Although the common theme these days is to understand addiction as a brain disease with contributing “psychosocial” factors, I believe there is a more useful way to think about this problem that directly links with how we go about solving it. Addictions are about relationships with objects instead of people. Let me explain.
In all my years doing clinical work and research, I have yet to come across anyone who struggles with addiction that does not also struggle in their relationships with people. This is because addiction typically does not happen overnight, and involves multiple reinforcing experiences that basically tell the brain “keep it up.”
Unfortunately, as a person invests more time and energy into their relationship with objects (alcohol, food, drugs, porn, video poker, the list goes on) less time is spent engaging with people in healthy human relationships. The result is that important developmental skills necessary to initiate, develop, and maintain intimate human relationships become significantly constricted. In sum, many adults who struggle with addiction are child-like in their ability to be in relationships with other people.
This suggests that our treatments and interventions very often miss the mark. We focus so much energy on stopping the problematic behavior that we miss the importance of helping those who struggle developmentally catch-up. We know well from work with autistic children, trauma victims, and others, that no matter how significant the developmental gaps, we can intervene effectively and help people create intimate, emotionally mature, and nurturing relationships that take the place of object-relationships.
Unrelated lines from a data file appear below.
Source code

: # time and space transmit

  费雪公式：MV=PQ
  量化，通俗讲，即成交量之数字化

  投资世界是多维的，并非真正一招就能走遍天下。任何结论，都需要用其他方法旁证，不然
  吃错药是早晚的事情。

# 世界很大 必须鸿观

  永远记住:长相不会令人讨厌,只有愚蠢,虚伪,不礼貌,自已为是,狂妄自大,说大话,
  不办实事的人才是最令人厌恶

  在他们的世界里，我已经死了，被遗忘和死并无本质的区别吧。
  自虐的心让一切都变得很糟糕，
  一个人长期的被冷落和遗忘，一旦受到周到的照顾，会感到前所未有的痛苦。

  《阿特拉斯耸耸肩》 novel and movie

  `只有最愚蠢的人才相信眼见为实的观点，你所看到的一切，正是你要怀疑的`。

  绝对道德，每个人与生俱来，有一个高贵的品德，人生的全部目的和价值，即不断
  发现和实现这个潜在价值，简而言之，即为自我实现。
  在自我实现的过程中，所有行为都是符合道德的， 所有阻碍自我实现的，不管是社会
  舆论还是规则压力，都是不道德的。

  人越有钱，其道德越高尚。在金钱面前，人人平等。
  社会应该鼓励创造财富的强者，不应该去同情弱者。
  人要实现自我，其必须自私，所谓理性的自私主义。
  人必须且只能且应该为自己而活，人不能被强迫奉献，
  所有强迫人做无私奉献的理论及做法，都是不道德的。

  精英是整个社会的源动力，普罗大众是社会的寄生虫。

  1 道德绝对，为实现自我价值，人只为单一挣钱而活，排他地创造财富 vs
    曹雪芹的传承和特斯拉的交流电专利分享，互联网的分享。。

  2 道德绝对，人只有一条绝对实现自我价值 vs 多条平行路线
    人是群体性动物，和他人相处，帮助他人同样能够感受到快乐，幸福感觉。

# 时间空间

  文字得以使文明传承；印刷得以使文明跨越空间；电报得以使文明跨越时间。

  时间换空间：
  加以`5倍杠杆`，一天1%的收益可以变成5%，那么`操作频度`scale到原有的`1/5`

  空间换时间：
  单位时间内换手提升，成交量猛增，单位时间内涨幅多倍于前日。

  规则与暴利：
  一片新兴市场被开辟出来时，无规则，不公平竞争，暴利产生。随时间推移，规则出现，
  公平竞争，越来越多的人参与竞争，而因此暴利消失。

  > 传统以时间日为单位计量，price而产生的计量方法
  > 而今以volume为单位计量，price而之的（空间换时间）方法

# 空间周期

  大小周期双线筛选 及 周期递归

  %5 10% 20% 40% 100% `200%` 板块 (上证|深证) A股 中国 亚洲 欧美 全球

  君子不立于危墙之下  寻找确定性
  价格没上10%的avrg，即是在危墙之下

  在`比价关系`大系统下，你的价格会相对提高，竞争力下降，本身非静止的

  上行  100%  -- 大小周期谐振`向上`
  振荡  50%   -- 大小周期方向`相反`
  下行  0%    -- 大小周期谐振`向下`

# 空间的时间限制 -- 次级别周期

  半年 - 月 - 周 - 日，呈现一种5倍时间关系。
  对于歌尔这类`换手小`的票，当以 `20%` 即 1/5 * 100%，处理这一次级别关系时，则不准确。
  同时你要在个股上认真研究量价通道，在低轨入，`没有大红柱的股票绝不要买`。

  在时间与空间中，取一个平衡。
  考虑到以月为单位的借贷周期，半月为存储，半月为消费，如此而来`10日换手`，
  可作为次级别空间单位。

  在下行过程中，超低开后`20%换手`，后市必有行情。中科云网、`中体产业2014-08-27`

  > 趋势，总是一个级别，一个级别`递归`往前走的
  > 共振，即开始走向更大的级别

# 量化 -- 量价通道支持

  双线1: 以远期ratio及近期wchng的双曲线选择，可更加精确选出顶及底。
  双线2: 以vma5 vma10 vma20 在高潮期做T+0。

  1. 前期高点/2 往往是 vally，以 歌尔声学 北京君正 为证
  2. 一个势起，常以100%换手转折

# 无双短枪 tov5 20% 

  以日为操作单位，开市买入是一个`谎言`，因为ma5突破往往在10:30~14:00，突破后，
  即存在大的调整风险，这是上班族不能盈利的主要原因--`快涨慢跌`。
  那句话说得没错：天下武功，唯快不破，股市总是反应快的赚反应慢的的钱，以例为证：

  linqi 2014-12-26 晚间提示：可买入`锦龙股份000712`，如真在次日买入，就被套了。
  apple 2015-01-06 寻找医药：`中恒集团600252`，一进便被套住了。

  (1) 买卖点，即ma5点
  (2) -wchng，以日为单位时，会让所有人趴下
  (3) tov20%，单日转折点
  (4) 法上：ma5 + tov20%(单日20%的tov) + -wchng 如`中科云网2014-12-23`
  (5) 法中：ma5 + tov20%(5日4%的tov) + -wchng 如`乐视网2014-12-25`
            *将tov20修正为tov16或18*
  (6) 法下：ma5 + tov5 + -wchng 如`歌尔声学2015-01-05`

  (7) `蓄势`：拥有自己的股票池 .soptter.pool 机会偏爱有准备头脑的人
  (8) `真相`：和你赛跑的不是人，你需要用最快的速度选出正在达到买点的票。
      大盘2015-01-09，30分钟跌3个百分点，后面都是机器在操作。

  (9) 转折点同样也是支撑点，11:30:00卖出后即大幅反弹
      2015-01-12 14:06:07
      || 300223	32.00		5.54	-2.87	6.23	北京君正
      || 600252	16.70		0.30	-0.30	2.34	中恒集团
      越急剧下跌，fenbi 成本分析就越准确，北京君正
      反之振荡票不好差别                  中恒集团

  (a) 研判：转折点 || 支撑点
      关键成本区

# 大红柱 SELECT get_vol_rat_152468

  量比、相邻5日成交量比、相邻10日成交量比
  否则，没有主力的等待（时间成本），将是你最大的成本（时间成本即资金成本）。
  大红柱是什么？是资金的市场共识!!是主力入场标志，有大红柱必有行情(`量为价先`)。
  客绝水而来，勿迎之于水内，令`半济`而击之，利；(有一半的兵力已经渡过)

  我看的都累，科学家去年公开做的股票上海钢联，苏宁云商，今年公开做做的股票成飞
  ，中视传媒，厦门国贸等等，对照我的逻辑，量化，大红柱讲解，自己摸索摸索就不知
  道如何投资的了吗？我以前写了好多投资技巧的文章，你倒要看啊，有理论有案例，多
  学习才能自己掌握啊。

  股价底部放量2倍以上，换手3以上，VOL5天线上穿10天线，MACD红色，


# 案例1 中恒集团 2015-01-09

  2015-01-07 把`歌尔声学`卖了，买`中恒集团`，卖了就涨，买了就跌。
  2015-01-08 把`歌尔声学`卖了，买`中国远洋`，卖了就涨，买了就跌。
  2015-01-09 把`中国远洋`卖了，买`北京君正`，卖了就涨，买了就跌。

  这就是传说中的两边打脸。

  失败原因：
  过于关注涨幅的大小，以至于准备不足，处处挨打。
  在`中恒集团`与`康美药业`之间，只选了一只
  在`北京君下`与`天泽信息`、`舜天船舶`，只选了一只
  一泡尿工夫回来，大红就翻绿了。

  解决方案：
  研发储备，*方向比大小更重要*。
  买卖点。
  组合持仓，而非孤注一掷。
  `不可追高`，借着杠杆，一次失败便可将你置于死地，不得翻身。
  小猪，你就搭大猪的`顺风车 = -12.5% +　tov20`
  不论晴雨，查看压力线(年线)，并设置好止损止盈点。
This work is not easy, and in future posts I will provide a lot more details about the specific developmental problems we see in those with addictions, and the treatment necessary for healing.
Jessica Pierce says
Do the people struggling with addictions recognize that they also struggle with their personal relationships? Or realize that they are child-like in their interactions? How do you go about “catching them up?”
The degree of awareness people have about their own behavior, including interactions with others, is highly variable. The ability to see patterns and relationships in behavior – particularly our own – is largely a function of development capacities which are constricted for most who struggle with addiction. How do we go about catching them up? We utilize developmentally-based psychotherapies aimed specifically at the constrictions. For more information I suggest reading the following chapters by Stanley Greenspan: http://addictionmanagement.org/greenspan.pdf
I think that one thing that I ask myself in regards to relationships and addiction is what comes first… do people that have a difficult time connecting, building and maintain healthy relationships tend to turn to relationships with objects or do the relationships that one builds with objects and the general societal belief that having a relationship with objects is not appropriate cause the person to turn away from the personal relationships that they had?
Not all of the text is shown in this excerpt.